On April 8, 2022, I had surgery to remove a tumor from the right occipital lobe of my brain, diagnosed as a grade-four glioblastoma. The median life expectancy for patients like me, my surgeon and neuro-oncologist told me only after asking if this was information I wanted to know, is fourteen to twenty-two months. Hands in my lap in the doctor’s office, I counted on my fingers: I have until sometime between May 2023 and January 2024.
Now, I do not want to focus on what is going on inside my head—literally or figuratively. But I need to walk. Only these days I concentrate on seeing outside of myself as if this will help make sense of what is happening to me. How do I fit into this world around me? Is there any purpose to this life that I am moving through suddenly, much too quickly? Around a bend and further up the logging road, a path leads off into the woods. I take this and eventually emerge onto a wide overlook with the Colorado mountains, capped in early snow, sweeping out before me.
Maybe I am hoping for a broader view, a sense of perspective, and yet right now, I look around and struggle to see where my place is, or has ever been for that matter.
As I begin down the switchback trail, wary of ice under last night’s snow, my mind backslides into fear-filled chatter. Then, a sound overhead catches my attention, stops me. I can’t quite place the noise but know it is from some kind of bird. It is a great “klack-klack-klack” mixed with a loud screeching.
I stand on the hillside where sage and small wild rose bushes huddle under a cold sky, and snow crystals gust through the air. The noise above anchors me in time: late fall—the season of long journeys. I look up, and I see the sandhill cranes, a dozen maybe, high above me. Their long legs drift behind them as they fly in a slow circle, their voices crying out to one another. I know that they will meet up with others, creating bigger circles in the air, and then, in one mysterious moment, that circle will unwind. Individual groups of birds will peel off instinctively and fly together south.
I fumble for my phone to take a picture. When I look up again, they are gone. Gone! I wanted to see them circling one more time! I wanted to take one snapshot that would capture this strange, beautiful ritual like a certainty. But there is no certainty. Everything comes down to chance, doesn’t it? How will all the cranes survive the journey that lies ahead? It is so cold and even colder up in that late November sky. Some will surely die. When I come off the trail, I am drenched in inexplicable grief.
I want to know: Why?
Why were we all made so beautiful and so fragile? Why made to have a sense of purpose, toward which we fly? Or voices that call to each other or beating wings?

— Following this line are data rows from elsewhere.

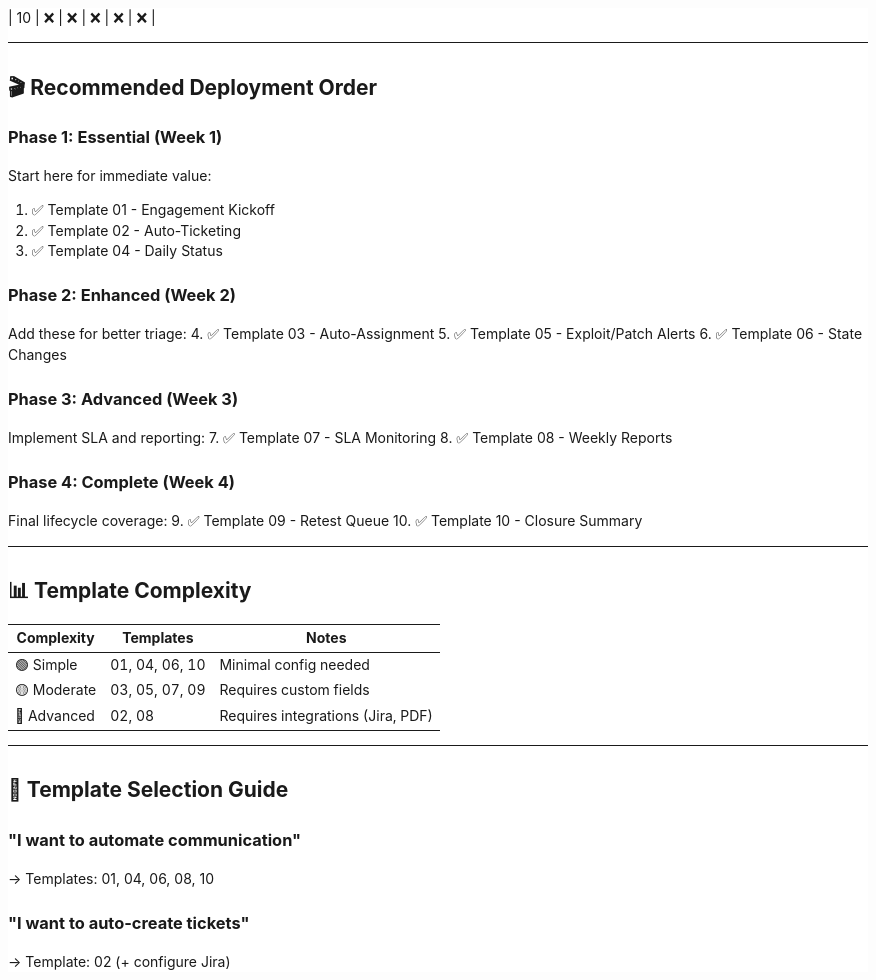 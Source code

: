 | 10 | ❌ | ❌ | ❌ | ❌ | ❌ |

---

## 🎬 Recommended Deployment Order

### **Phase 1: Essential (Week 1)**
Start here for immediate value:
1. ✅ Template 01 - Engagement Kickoff
2. ✅ Template 02 - Auto-Ticketing
3. ✅ Template 04 - Daily Status

### **Phase 2: Enhanced (Week 2)**
Add these for better triage:
4. ✅ Template 03 - Auto-Assignment
5. ✅ Template 05 - Exploit/Patch Alerts
6. ✅ Template 06 - State Changes

### **Phase 3: Advanced (Week 3)**
Implement SLA and reporting:
7. ✅ Template 07 - SLA Monitoring
8. ✅ Template 08 - Weekly Reports

### **Phase 4: Complete (Week 4)**
Final lifecycle coverage:
9. ✅ Template 09 - Retest Queue
10. ✅ Template 10 - Closure Summary

---

## 📊 Template Complexity

| Complexity | Templates | Notes |
|------------|-----------|-------|
| 🟢 Simple | 01, 04, 06, 10 | Minimal config needed |
| 🟡 Moderate | 03, 05, 07, 09 | Requires custom fields |
| 🔴 Advanced | 02, 08 | Requires integrations (Jira, PDF) |

---

## 🎯 Template Selection Guide

### **"I want to automate communication"**
→ Templates: 01, 04, 06, 08, 10

### **"I want to auto-create tickets"**
→ Template: 02 (+ configure Jira)
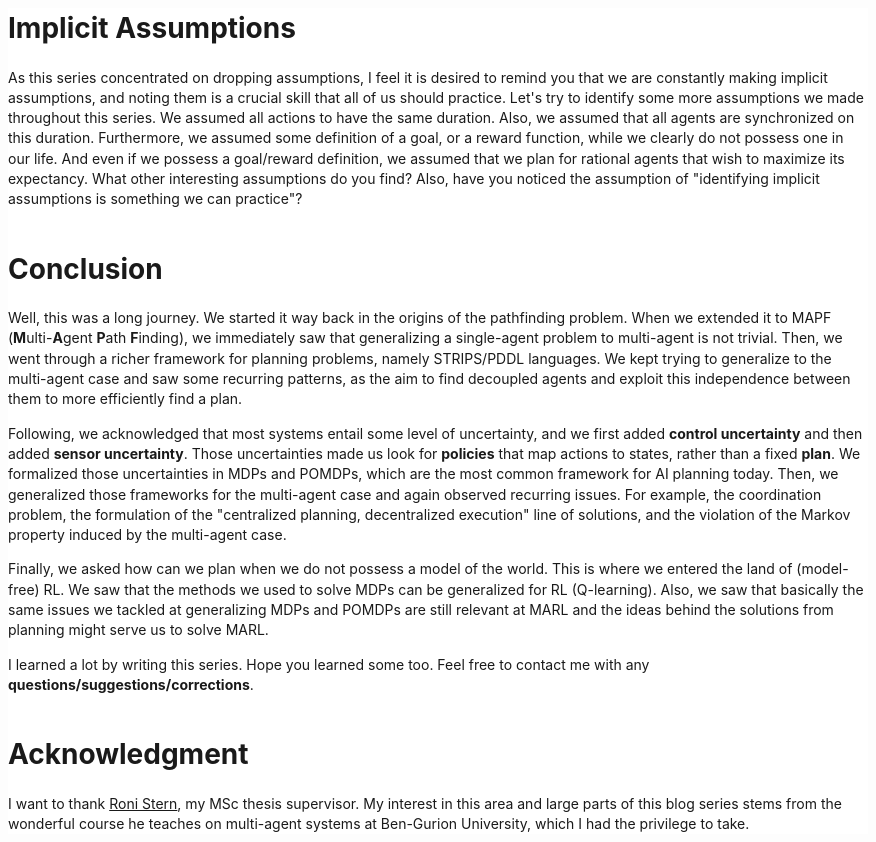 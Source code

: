 # Implicit Assumptions #
As this series concentrated on dropping assumptions, I feel it is desired to remind you that we are constantly making implicit assumptions, and noting them is a crucial skill that all of us should practice. Let's try to identify some more assumptions we made throughout this series. We assumed all actions to have the same duration. Also, we assumed that all agents are synchronized on this duration. Furthermore, we assumed some definition of a goal, or a reward function, while we clearly do not possess one in our life. And even if we possess a goal/reward definition, we assumed that we plan for rational agents that wish to maximize its expectancy. What other interesting assumptions do you find? Also, have you noticed the assumption of "identifying implicit assumptions is something we can practice"?

# Conclusion #
Well, this was a long journey. We started it way back in the origins of the pathfinding problem.  When we extended it to MAPF (**M**ulti-**A**gent **P**ath **F**inding), we immediately saw that generalizing a single-agent problem to multi-agent is not trivial. Then, we went through a richer framework for planning problems, namely STRIPS/PDDL languages. We kept trying to generalize to the multi-agent case and saw some recurring patterns, as the aim to find decoupled agents and exploit this independence between them to more efficiently find a plan.

Following, we acknowledged that most systems entail some level of uncertainty, and we first added **control uncertainty** and then added **sensor uncertainty**. Those uncertainties made us look for **policies** that map actions to states, rather than a fixed **plan**. We formalized those uncertainties in MDPs and POMDPs, which are the most common framework for AI planning today. Then, we generalized those frameworks for the multi-agent case and again observed recurring issues. For example, the coordination problem, the formulation of the "centralized planning, decentralized execution" line of solutions, and the violation of the Markov property induced by the multi-agent case.

Finally, we asked how can we plan when we do not possess a model of the world. This is where we entered the land of (model-free) RL. We saw that the methods we used to solve MDPs can be generalized for RL (Q-learning). Also, we saw that basically the same issues we tackled at generalizing MDPs and POMDPs are still relevant at MARL and the ideas behind the solutions from planning might serve us to solve MARL.

I learned a lot by writing this series. Hope you learned some too. Feel free to contact me with any **questions/suggestions/corrections**. 

# Acknowledgment #
I want to thank [Roni Stern](https://ronistern.wixsite.com/home), my MSc thesis supervisor. My interest in this area and large parts of this blog series stems from the wonderful course he teaches on multi-agent systems at Ben-Gurion University, which I had the privilege to take.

Thank you for reading these words,
Chris
November 14, 2022 New York, New York
I walk through the park to be alone, to observe the masses of humans sharing the space but living different things. At this point, I know the paths through New York’s Central Park almost by feel; my internal GPS plots my route from home to the park depending on where I cross 5th Avenue to avoid waiting for the light. The Manhattan sport of jaywalking, where it’s a point of pride never to wait at an intersection if possible, is ingrained, and the momentary pleasure of seamless striding is part of why I walk.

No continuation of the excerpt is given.